Part Four of trail finding basics. If you missed Parts 1 or Part 2 or Part 3 (!) of How to Plan My Hiking Route, check them out as well!

  1. How do I find a trail/route? 
  2. What is in the route: distance, elevation
  3. What season is it?
  4. What are other logistics?

Logistics are the small but critical things that are a little bit boring to think about, but have a huge impact on the overall hike or outdoor trip. These include permits, trail conditions, trail/area closures, fire awareness, transportation, weather, and communication.

The biggest of these is likely transportation. Transportation depends on the route style you picked earlier (Part 2!). If you are doing an out and back, you’ve got it made: your car is where you end up. If you chose a point-to-point, you’ll need to arrange to be dropped off or picked up at your start and end points. This can be done easily with a friend/family member (maybe buy them a coffee or some lunch!), or, if you are in an urban setting, with a car service like Lyft/Uber. If you are doing a point-to-point and are relying on someone to pick you up, you want to be able to tell them when and where to pick you up. Hopefully you have a good idea of timing from your distance/time trip planning (Part 2!), so you don’t leave your friend stranded for hours waiting for you.

You will want to keep in mind the time of day you want to be starting out and how long it takes to drive to your trailhead to ensure you start on time. Give yourself time to use the bathroom, fill out any trailhead paperwork, and tie your shoes.

Permits! While many trailheads are free, many trailheads have a user fee. Be sure you have the fee, and fill out the documentation required. Be sure to place the proof of payment in the designated location (rearview mirror/front dashboard/etc.) to avoid any accidental citations. Many National Forest or other sites that have usage fees honor the America the Beautiful Annual Pass (aka “National Parks Pass”): check the trail/forest/wilderness/BLM information page to find out what fees are, and what passes are required or honored.

If you are camping or backpacking, be sure you check out the overnight parking regulations for that location. If you plan to have a picnic or campsite, be sure you check whether the sites are first come, first served, or if you need to make a reservation.

My local Cibola National Forest website

Next, you’ll want to do a check trail conditions. This means checking out the hosting area’s website (like the Forest Service) for any alerts on trail closures, construction, or changes. This can happen due to floods, fires, or trail maintenance activities. These sites are generally kept up to date. You can also check out an app like AllTrails to peek in on recent reviews of the trails you will be traveling on; these are particularly helpful when on the lookout for ice or snow in spring or fall, muddy or washed out conditions, and wildlife sightings.

It’s wildfire season here in New Mexico (& much of the West), and as our skies are a dull reddish-gray all day long this week, fire is forefront on our minds. You will want to keep in mind forest fires in the area, smoke and air quality. More important if you are planning on camping or extended hiking with cooking: check whether and what type of flame (fires? grills? stoves? none?) is allowed.

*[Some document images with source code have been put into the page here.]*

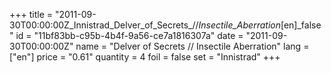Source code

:+++
title = "2011-09-30T00:00:00Z_Innistrad_Delver_of_Secrets_//_Insectile_Aberration_[en]_false"
id = "11bf83bb-c95b-4b4f-9a56-ce7a1816307a"
date = "2011-09-30T00:00:00Z"
name = "Delver of Secrets // Insectile Aberration"
lang = ["en"]
price = "0.61"
quantity = 4
foil = false
set = "Innistrad"
+++
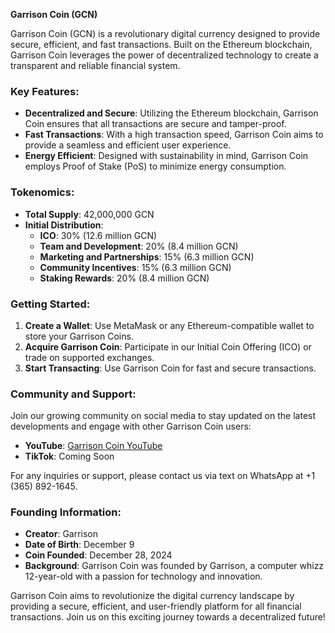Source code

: **Garrison Coin (GCN)**

Garrison Coin (GCN) is a revolutionary digital currency designed to provide secure, efficient, and fast transactions. Built on the Ethereum blockchain, Garrison Coin leverages the power of decentralized technology to create a transparent and reliable financial system.

### Key Features:
- **Decentralized and Secure**: Utilizing the Ethereum blockchain, Garrison Coin ensures that all transactions are secure and tamper-proof.
- **Fast Transactions**: With a high transaction speed, Garrison Coin aims to provide a seamless and efficient user experience.
- **Energy Efficient**: Designed with sustainability in mind, Garrison Coin employs Proof of Stake (PoS) to minimize energy consumption.

### Tokenomics:
- **Total Supply**: 42,000,000 GCN
- **Initial Distribution**:
  - **ICO**: 30% (12.6 million GCN)
  - **Team and Development**: 20% (8.4 million GCN)
  - **Marketing and Partnerships**: 15% (6.3 million GCN)
  - **Community Incentives**: 15% (6.3 million GCN)
  - **Staking Rewards**: 20% (8.4 million GCN)

### Getting Started:
1. **Create a Wallet**: Use MetaMask or any Ethereum-compatible wallet to store your Garrison Coins.
2. **Acquire Garrison Coin**: Participate in our Initial Coin Offering (ICO) or trade on supported exchanges.
3. **Start Transacting**: Use Garrison Coin for fast and secure transactions.

### Community and Support:
Join our growing community on social media to stay updated on the latest developments and engage with other Garrison Coin users:
- **YouTube**: [Garrison Coin YouTube](https://youtube.com/@garrisoncoincrypto?si=Bp8Dxiqds88u_f7q)
- **TikTok**: Coming Soon

For any inquiries or support, please contact us via text on WhatsApp at +1 (365) 892-1645.

### Founding Information:
- **Creator**: Garrison
- **Date of Birth**: December 9
- **Coin Founded**: December 28, 2024
- **Background**: Garrison Coin was founded by Garrison, a computer whizz 12-year-old with a passion for technology and innovation.

Garrison Coin aims to revolutionize the digital currency landscape by providing a secure, efficient, and user-friendly platform for all financial transactions. Join us on this exciting journey towards a decentralized future!
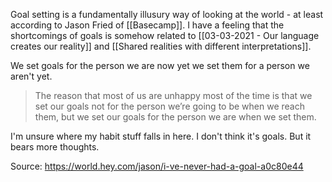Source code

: Goal setting is a fundamentally illusury way of looking at the world - at least according to Jason Fried of [[Basecamp]]. I have a feeling that the shortcomings of goals is somehow related to [[03-03-2021 - Our language creates our reality]] and [[Shared realities with different interpretations]]. 

We set goals for the person we are now yet we set them for a person we aren't yet. 

> The reason that most of us are unhappy most of the time is that we set our goals not for the person we’re going to be when we reach them, but we set our goals for the person we are when we set them.

I'm unsure where my habit stuff falls in here. I don't think it's goals. But it bears more thoughts. 

Source: https://world.hey.com/jason/i-ve-never-had-a-goal-a0c80e44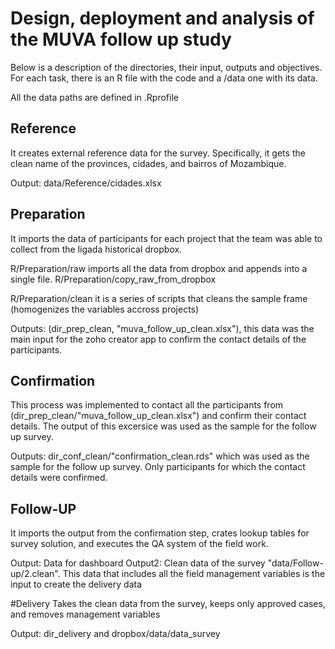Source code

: # Design, deployment and analysis of the MUVA follow up study

Below is a description of the directories, their input, outputs and objectives. For each task, there is an R file with the code and a /data one with its data.

All the data paths are defined in .Rprofile

## Reference

It creates external reference data for the survey. Specifically, it gets the clean name of the provinces, cidades, and bairros of Mozambique. 

Output: data/Reference/cidades.xlsx

## Preparation

It imports the data of participants for each project that the team was able to collect from the ligada historical dropbox. 

R/Preparation/raw imports all the data from dropbox and appends into a single file.
R/Preparation/copy_raw_from_dropbox 

R/Preparation/clean it is a series of scripts that cleans the sample frame (homogenizes the variables accross projects)  


Outputs: (dir_prep_clean, "muva_follow_up_clean.xlsx"), this data was the main input for the zoho creator app to confirm the contact details of the participants.


## Confirmation

This process was implemented to contact all the participants from (dir_prep_clean/"muva_follow_up_clean.xlsx") and confirm their contact details. The output of this excersice was used as the sample for the follow up survey.


Outputs: dir_conf_clean/"confirmation_clean.rds" which was used as the sample for the follow up survey. Only participants for which the contact details were confirmed.


## Follow-UP

It imports the output from the confirmation step, crates lookup tables for survey solution, and executes the QA system of the field work. 

Output: Data for dashboard
Output2: Clean data of the survey "data/Follow-up/2.clean". This data that includes all the field management variables is the input to create the delivery data

#Delivery
Takes the clean data from the survey, keeps only approved cases, and removes management variables

Output: dir_delivery and dropbox/data/data_survey





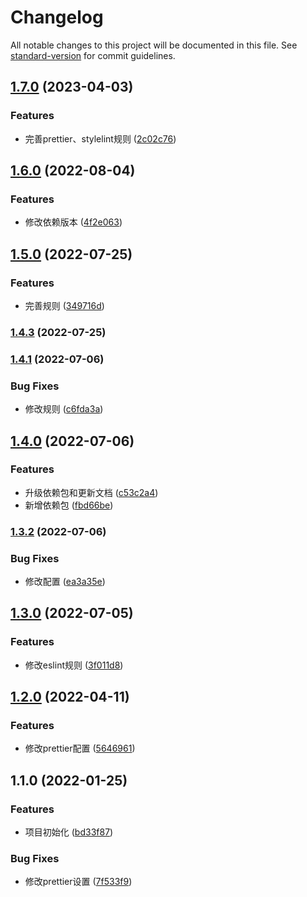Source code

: # Changelog

All notable changes to this project will be documented in this file. See [standard-version](https://github.com/conventional-changelog/standard-version) for commit guidelines.

## [1.7.0](https://github.com/xz-77/verify-fabric/compare/v1.6.0...v1.7.0) (2023-04-03)


### Features

* 完善prettier、stylelint规则 ([2c02c76](https://github.com/xz-77/verify-fabric/commit/2c02c769d5eb9d255c3602101589a46697b2dacc))

## [1.6.0](https://github.com/xz-77/verify-fabric/compare/v1.5.0...v1.6.0) (2022-08-04)


### Features

* 修改依赖版本 ([4f2e063](https://github.com/xz-77/verify-fabric/commit/4f2e0635fc23dd34c7491aa53162d74889a175ba))

## [1.5.0](https://github.com/xz-77/verify-fabric/compare/v1.4.3...v1.5.0) (2022-07-25)


### Features

* 完善规则 ([349716d](https://github.com/xz-77/verify-fabric/commit/349716d148294c93bfca1e29d6339eec435c4e04))

### [1.4.3](https://github.com/xz-77/verify-fabric/compare/v1.4.2...v1.4.3) (2022-07-25)

### [1.4.1](https://github.com/xz-77/verify-fabric/compare/v1.4.0...v1.4.1) (2022-07-06)


### Bug Fixes

* 修改规则 ([c6fda3a](https://github.com/xz-77/verify-fabric/commit/c6fda3aa922f40e80036f7fed2615cb1783686c0))

## [1.4.0](https://github.com/xz-77/verify-fabric/compare/v1.3.2...v1.4.0) (2022-07-06)


### Features

* 升级依赖包和更新文档 ([c53c2a4](https://github.com/xz-77/verify-fabric/commit/c53c2a43bbe57d7e98c4a8c336400c0c1ac800dc))
* 新增依赖包 ([fbd66be](https://github.com/xz-77/verify-fabric/commit/fbd66be8f5b858ab9cf0bec0e9efb0559b22c37b))

### [1.3.2](https://github.com/xz-77/verify-fabric/compare/v1.3.1...v1.3.2) (2022-07-06)


### Bug Fixes

* 修改配置 ([ea3a35e](https://github.com/xz-77/verify-fabric/commit/ea3a35e9a049ee290533a382dc325ec3b21e2575))

## [1.3.0](https://github.com/xz-77/verify-fabric/compare/v1.2.0...v1.3.0) (2022-07-05)


### Features

* 修改eslint规则 ([3f011d8](https://github.com/xz-77/verify-fabric/commit/3f011d8b44bf24e95cbe7d7da122292f3b32a936))

## [1.2.0](https://github.com/xz-77/verify-fabric/compare/v1.1.4...v1.2.0) (2022-04-11)


### Features

* 修改prettier配置 ([5646961](https://github.com/xz-77/verify-fabric/commit/5646961f1a10eeeb6e0c1d3e012342b16c5992cf))

## 1.1.0 (2022-01-25)


### Features

* 项目初始化 ([bd33f87](https://github.com/xz-77/verify-fabric/commit/bd33f87d09e545b4fc45abbe8830311c2b01a6a8))


### Bug Fixes

* 修改prettier设置 ([7f533f9](https://github.com/xz-77/verify-fabric/commit/7f533f9295c42a4205f5cb6bc001657e55cd2f08))
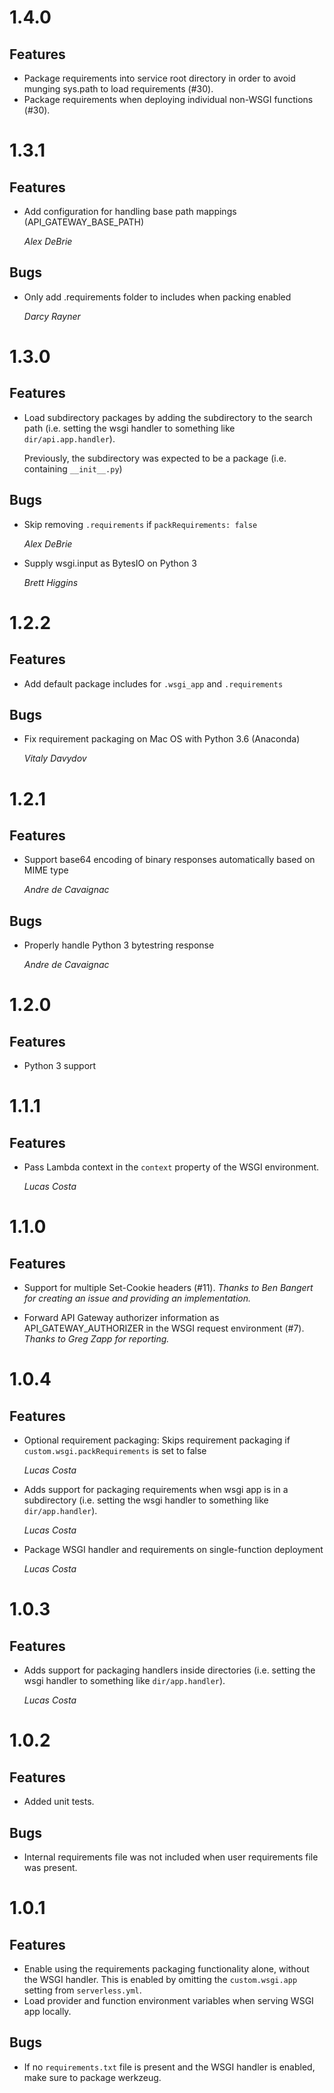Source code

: # 1.4.0
## Features
* Package requirements into service root directory in order to avoid munging
  sys.path to load requirements (#30).
* Package requirements when deploying individual non-WSGI functions (#30).


# 1.3.1
## Features
* Add configuration for handling base path mappings (API_GATEWAY_BASE_PATH)

  *Alex DeBrie*

## Bugs
* Only add .requirements folder to includes when packing enabled

  *Darcy Rayner*


# 1.3.0
## Features
* Load subdirectory packages by adding the subdirectory to the search path (i.e. setting the wsgi handler to something like `dir/api.app.handler`).

  Previously, the subdirectory was expected to be a package (i.e. containing `__init__.py`)

## Bugs
* Skip removing `.requirements` if `packRequirements: false`

  *Alex DeBrie*

* Supply wsgi.input as BytesIO on Python 3

  *Brett Higgins*


# 1.2.2
## Features
* Add default package includes for `.wsgi_app` and `.requirements`

## Bugs
* Fix requirement packaging on Mac OS with Python 3.6 (Anaconda)

  *Vitaly Davydov*


# 1.2.1
## Features
* Support base64 encoding of binary responses automatically based on MIME type

  *Andre de Cavaignac*

## Bugs
* Properly handle Python 3 bytestring response

  *Andre de Cavaignac*


# 1.2.0
## Features
* Python 3 support


# 1.1.1
## Features
* Pass Lambda context in the `context` property of the WSGI environment.

  *Lucas Costa*


# 1.1.0
## Features
* Support for multiple Set-Cookie headers (#11). *Thanks to Ben Bangert for creating an issue and providing an implementation.*

* Forward API Gateway authorizer information as API_GATEWAY_AUTHORIZER in the WSGI request environment (#7). *Thanks to Greg Zapp for reporting.*


# 1.0.4
## Features
* Optional requirement packaging: Skips requirement packaging if `custom.wsgi.packRequirements` is set to false

  *Lucas Costa*

* Adds support for packaging requirements when wsgi app is in a subdirectory (i.e. setting the wsgi handler to something like `dir/app.handler`).

  *Lucas Costa*

* Package WSGI handler and requirements on single-function deployment

  *Lucas Costa*


# 1.0.3
## Features
* Adds support for packaging handlers inside directories (i.e. setting the wsgi handler to something like `dir/app.handler`).

  *Lucas Costa*


# 1.0.2
## Features
* Added unit tests.

## Bugs
* Internal requirements file was not included when user requirements file was present.


# 1.0.1
## Features
* Enable using the requirements packaging functionality alone, without the WSGI handler. This is enabled by omitting the `custom.wsgi.app` setting from `serverless.yml`.
* Load provider and function environment variables when serving WSGI app locally.

## Bugs
* If no `requirements.txt` file is present and the WSGI handler is enabled, make sure to package werkzeug.
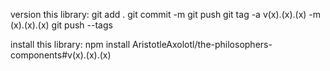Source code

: version this library:
  git add .
  git commit -m
  git push
  git tag -a v(x).(x).(x) -m (x).(x).(x)
  git push --tags

install this library: 
  npm install AristotleAxolotl/the-philosophers-components#v(x).(x).(x)
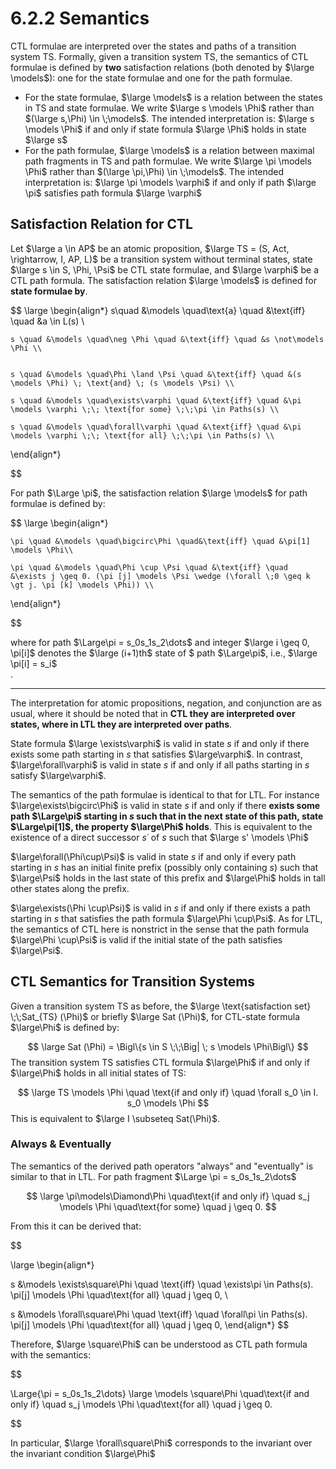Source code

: # 6.2.2 Semantics

CTL formulae are interpreted over the states and paths of a transition system TS. Formally, given a transition system TS, the semantics of CTL formulae is defined by **two** satisfaction relations (both denoted by $\large \models$): one for the state formulae and one for the path formulae.

- For the state formulae, $\large \models$ is a relation between the states in TS and state formulae. We write $\large s \models \Phi$ rather than $(\large s,\Phi) \in \;\models$. The intended interpretation is: $\large s \models \Phi$ if and only if state formula $\large \Phi$ holds in state $\large s$ 
- For the path formulae, $\large \models$ is a relation between maximal path fragments in TS and path formulae. We write $\large \pi \models \Phi$ rather than $(\large \pi,\Phi) \in \;\models$. The intended interpretation is: $\large \pi \models \varphi$ if and only if path $\large \pi$ satisfies path formula $\large \varphi$ 

## Satisfaction Relation for CTL

Let $\large a \in AP$ be an atomic proposition, $\large TS = (S, Act, \rightarrow, I, AP, L)$ be a transition system without terminal states, state $\large s \in S, \Phi, \Psi$ be CTL state formulae, and $\large \varphi$ be a CTL path formula. The satisfaction relation $\large \models$ is defined for **state formulae by**.

$$
\large
\begin{align*}
    s\quad &\models \quad\text{a} \quad  &\text{iff} \quad &a \in L(s) \\

	s \quad &\models \quad\neg \Phi \quad &\text{iff} \quad &s \not\models \Phi \\

    
    s \quad &\models \quad\Phi \land \Psi \quad &\text{iff} \quad &(s \models \Phi) \; \text{and} \; (s \models \Psi) \\

	s \quad &\models \quad\exists\varphi \quad &\text{iff} \quad &\pi \models \varphi \;\; \text{for some} \;\;\pi \in Paths(s) \\
	
    s \quad &\models \quad\forall\varphi \quad &\text{iff} \quad &\pi \models \varphi \;\; \text{for all} \;\;\pi \in Paths(s) \\
\end{align*}

$$

For path $\Large \pi$, the satisfaction relation $\large \models$  for path formulae is defined by:

$$
\large
\begin{align*}


	\pi \quad &\models \quad\bigcirc\Phi \quad&\text{iff} \quad &\pi[1] \models \Phi\\
    
    \pi \quad &\models \quad\Phi \cup \Psi \quad &\text{iff} \quad &\exists j \geq 0. (\pi [j] \models \Psi \wedge (\forall \;0 \geq k \gt j. \pi [k] \models \Phi)) \\

\end{align*}

$$

where for path $\Large\pi = s_0s_1s_2\dots$ and integer $\large i \geq 0, \pi[i]$ denotes the $\large (i+1)th$ state of $ path $\Large\pi$, i.e., $\large \pi[i] = s_i$  
.

---

The interpretation for atomic propositions, negation, and conjunction are as usual, where it should be noted that in **CTL they are interpreted over states, where in LTL they are interpreted over paths**. 

State formula $\large \exists\varphi$ is valid in state *s* if and only if there exists some path starting in *s* that satisfies $\large\varphi$. In contrast, $\large\forall\varphi$ is valid in state *s* if and only if all paths starting in *s* satisfy $\large\varphi$.

The semantics of the path formulae is identical to that for LTL. For instance $\large\exists\bigcirc\Phi$ is valid in state *s* if and only if there **exists some path $\Large\pi$ starting in *s* such that in the next state of this path, state $\Large\pi[1]$, the property $\large\Phi$ holds**. This is equivalent to the existence of a direct successor *s´* of *s* such that $\large s' \models \Phi$ 

$\large\forall(\Phi\cup\Psi)$ is valid in state *s* if and only if every path starting in *s* has an initial finite prefix (possibly only containing *s*) such that $\large\Psi$ holds in the last state of this prefix and $\large\Phi$ holds in tall other states along the prefix. 

$\large\exists(\Phi \cup\Psi)$ is valid in *s* if and only if there exists a path starting in *s* that satisfies the path formula $\large\Phi \cup\Psi$. As for LTL, the semantics of CTL here is nonstrict in the sense that the path formula $\large\Phi \cup\Psi$ is valid if the initial state of the path satisfies $\large\Psi$.   


## CTL Semantics for Transition Systems

Given a transition system TS as before, the $\large \text{satisfaction set} \;\;Sat_{TS} (\Phi)$ or briefly $\large Sat (\Phi)$, for CTL-state formula $\large\Phi$ is defined by:

$$
\large Sat (\Phi) = \Bigl\{s \in S \;\;\Big| \; s \models \Phi\Bigl\}
$$
The transition system TS satisfies CTL formula $\large\Phi$ if and only if $\large\Phi$ holds in all initial states of TS:

$$
\large TS \models \Phi \quad \text{if and only if} \quad \forall s_0 \in I. s_0 \models \Phi
$$
This is equivalent to $\large I \subseteq Sat(\Phi)$.

### Always & Eventually

The semantics of the derived path operators "always" and "eventually" is similar to that in LTL. For path fragment $\Large \pi = s_0s_1s_2\dots$ 

$$
\large \pi\models\Diamond\Phi \quad\text{if and only if} \quad s_j \models \Phi \quad\text{for some} \quad j \geq 0.
$$

From this it can be derived that:

$$

\large
\begin{align*}

s &\models \exists\square\Phi \quad \text{iff} \quad \exists\pi \in Paths(s). \pi[j] \models \Phi \quad\text{for all} \quad j \geq 0, \\


s &\models \forall\square\Phi \quad \text{iff} \quad \forall\pi \in Paths(s). \pi[j] \models \Phi \quad\text{for all} \quad j \geq 0,
\end{align*}
$$

Therefore, $\large \square\Phi$ can be understood as CTL path formula with the semantics:

$$

\Large{\pi = s_0s_1s_2\dots} \large \models \square\Phi \quad\text{if and only if} \quad s_j \models \Phi \quad\text{for all} \quad j \geq 0.

$$

In particular, $\large \forall\square\Phi$ corresponds to the invariant over the invariant condition $\large\Phi$

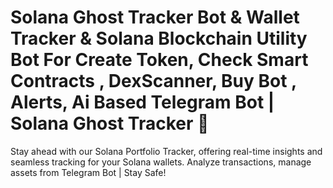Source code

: # Solana Ghost Tracker Bot & Wallet Tracker & Solana Blockchain Utility Bot For Create Token, Check Smart Contracts , DexScanner, Buy Bot , Alerts, Ai Based Telegram Bot | Solana Ghost Tracker 👻


Stay ahead with our Solana Portfolio Tracker, offering real-time insights and seamless tracking for your Solana wallets. Analyze transactions, manage assets from Telegram Bot | Stay Safe!
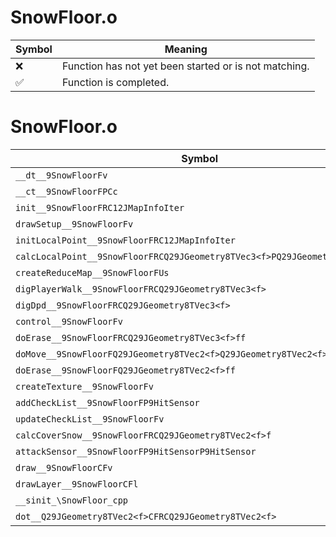 # SnowFloor.o
| Symbol | Meaning 
| ------------- | ------------- 
| :x: | Function has not yet been started or is not matching. 
| :white_check_mark: | Function is completed. 


# SnowFloor.o
| Symbol | Decompiled? |
| ------------- | ------------- |
| `__dt__9SnowFloorFv` | :x: |
| `__ct__9SnowFloorFPCc` | :x: |
| `init__9SnowFloorFRC12JMapInfoIter` | :x: |
| `drawSetup__9SnowFloorFv` | :x: |
| `initLocalPoint__9SnowFloorFRC12JMapInfoIter` | :x: |
| `calcLocalPoint__9SnowFloorFRCQ29JGeometry8TVec3<f>PQ29JGeometry8TVec3<f>` | :x: |
| `createReduceMap__9SnowFloorFUs` | :x: |
| `digPlayerWalk__9SnowFloorFRCQ29JGeometry8TVec3<f>` | :x: |
| `digDpd__9SnowFloorFRCQ29JGeometry8TVec3<f>` | :x: |
| `control__9SnowFloorFv` | :x: |
| `doErase__9SnowFloorFRCQ29JGeometry8TVec3<f>ff` | :x: |
| `doMove__9SnowFloorFQ29JGeometry8TVec2<f>Q29JGeometry8TVec2<f>ff` | :x: |
| `doErase__9SnowFloorFQ29JGeometry8TVec2<f>ff` | :x: |
| `createTexture__9SnowFloorFv` | :x: |
| `addCheckList__9SnowFloorFP9HitSensor` | :x: |
| `updateCheckList__9SnowFloorFv` | :x: |
| `calcCoverSnow__9SnowFloorFRCQ29JGeometry8TVec2<f>f` | :x: |
| `attackSensor__9SnowFloorFP9HitSensorP9HitSensor` | :x: |
| `draw__9SnowFloorCFv` | :x: |
| `drawLayer__9SnowFloorCFl` | :x: |
| `__sinit_\SnowFloor_cpp` | :x: |
| `dot__Q29JGeometry8TVec2<f>CFRCQ29JGeometry8TVec2<f>` | :x: |

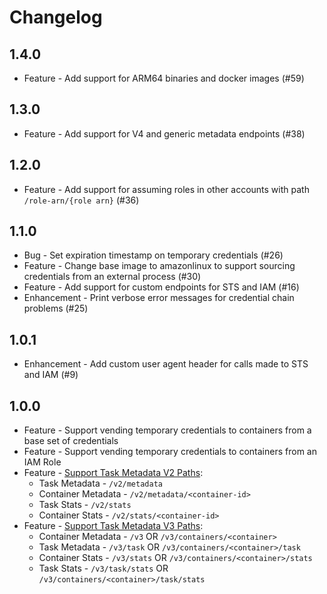 # Changelog

## 1.4.0
* Feature - Add support for ARM64 binaries and docker images (#59)

## 1.3.0
* Feature - Add support for V4 and generic metadata endpoints (#38)

## 1.2.0
* Feature - Add support for assuming roles in other accounts with path `/role-arn/{role arn}` (#36)

## 1.1.0
* Bug - Set expiration timestamp on temporary credentials (#26)
* Feature - Change base image to amazonlinux to support sourcing credentials from an external process (#30)
* Feature - Add support for custom endpoints for STS and IAM (#16)
* Enhancement - Print verbose error messages for credential chain problems (#25)

## 1.0.1
* Enhancement - Add custom user agent header for calls made to STS and IAM (#9)

## 1.0.0
* Feature - Support vending temporary credentials to containers from a base set of credentials
* Feature - Support vending temporary credentials to containers from an IAM Role
* Feature - [Support Task Metadata V2 Paths](https://docs.aws.amazon.com/AmazonECS/latest/developerguide/task-metadata-endpoint-v2.html):
	- Task Metadata - `/v2/metadata`
	- Container Metadata - `/v2/metadata/<container-id>`
	- Task Stats - `/v2/stats`
	- Container Stats - `/v2/stats/<container-id>`
* Feature - [Support Task Metadata V3 Paths](https://docs.aws.amazon.com/AmazonECS/latest/developerguide/task-metadata-endpoint-v3.html):
	- Container Metadata - `/v3` OR `/v3/containers/<container>`
	- Task Metadata - `/v3/task` OR `/v3/containers/<container>/task`
	- Container Stats - `/v3/stats` OR `/v3/containers/<container>/stats`
	- Task Stats - `/v3/task/stats` OR `/v3/containers/<container>/task/stats`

A last check on weather conditions the evening before you plan to head out for your hike is a good idea. Long-term weather forecasts are amazing, but things can change, and you want to be sure you are prepared for what’s coming up. 

Lastly, send your finalized itinerary to your trusted person(s) so they know what you are doing, where you are going, and when you plan to be back. Then, enjoy your hike and don’t forget to check in with them when you get back! Happy Hiking!